## EXERCISE OBJECTIVE
Although the records include pictures, print only the rest, exactly as written.

## PROVIDED DATA
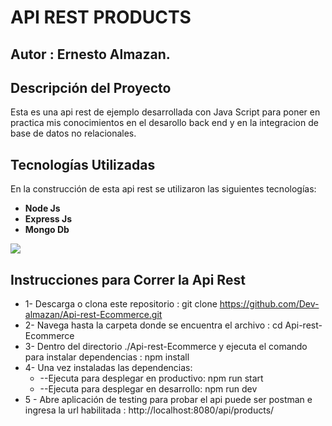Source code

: 
# API REST PRODUCTS

## Autor : Ernesto Almazan.

## Descripción del Proyecto

Esta es una api rest de ejemplo desarrollada con Java Script para poner en practica mis conocimientos en el desarollo back end y en la integracion de base de datos no relacionales. 

## Tecnologías Utilizadas

En la construcción de esta api rest se utilizaron las siguientes tecnologías:

* **Node Js**
* **Express Js**
* **Mongo Db**

![](https://dev-almazan.netlify.app/media/30.png)

## Instrucciones para Correr la Api Rest

* 1- Descarga o clona este repositorio :  git clone https://github.com/Dev-almazan/Api-rest-Ecommerce.git
*  2- Navega hasta la carpeta donde se encuentra el archivo : cd Api-rest-Ecommerce
* 3- Dentro del directorio  ./Api-rest-Ecommerce y ejecuta el comando para instalar dependencias : npm install
* 4- Una vez instaladas las dependencias:
    *  --Ejecuta para desplegar en productivo: npm run start
    * --Ejecuta para desplegar en desarrollo: npm run dev   
* 5 - Abre aplicación de testing para probar el api puede ser postman e ingresa la url habilitada :  http://localhost:8080/api/products/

## EXPECTED ANSWER
Source code

: 
# API REST PRODUCTS

## Autor : Ernesto Almazan.

## Descripción del Proyecto

Esta es una api rest de ejemplo desarrollada con Java Script para poner en practica mis conocimientos en el desarollo back end y en la integracion de base de datos no relacionales. 

## Tecnologías Utilizadas

En la construcción de esta api rest se utilizaron las siguientes tecnologías:

* **Node Js**
* **Express Js**
* **Mongo Db**

![](https://dev-almazan.netlify.app/media/30.png)

## Instrucciones para Correr la Api Rest

* 1- Descarga o clona este repositorio :  git clone https://github.com/Dev-almazan/Api-rest-Ecommerce.git
*  2- Navega hasta la carpeta donde se encuentra el archivo : cd Api-rest-Ecommerce
* 3- Dentro del directorio  ./Api-rest-Ecommerce y ejecuta el comando para instalar dependencias : npm install
* 4- Una vez instaladas las dependencias:
    *  --Ejecuta para desplegar en productivo: npm run start
    * --Ejecuta para desplegar en desarrollo: npm run dev   
* 5 - Abre aplicación de testing para probar el api puede ser postman e ingresa la url habilitada :  http://localhost:8080/api/products/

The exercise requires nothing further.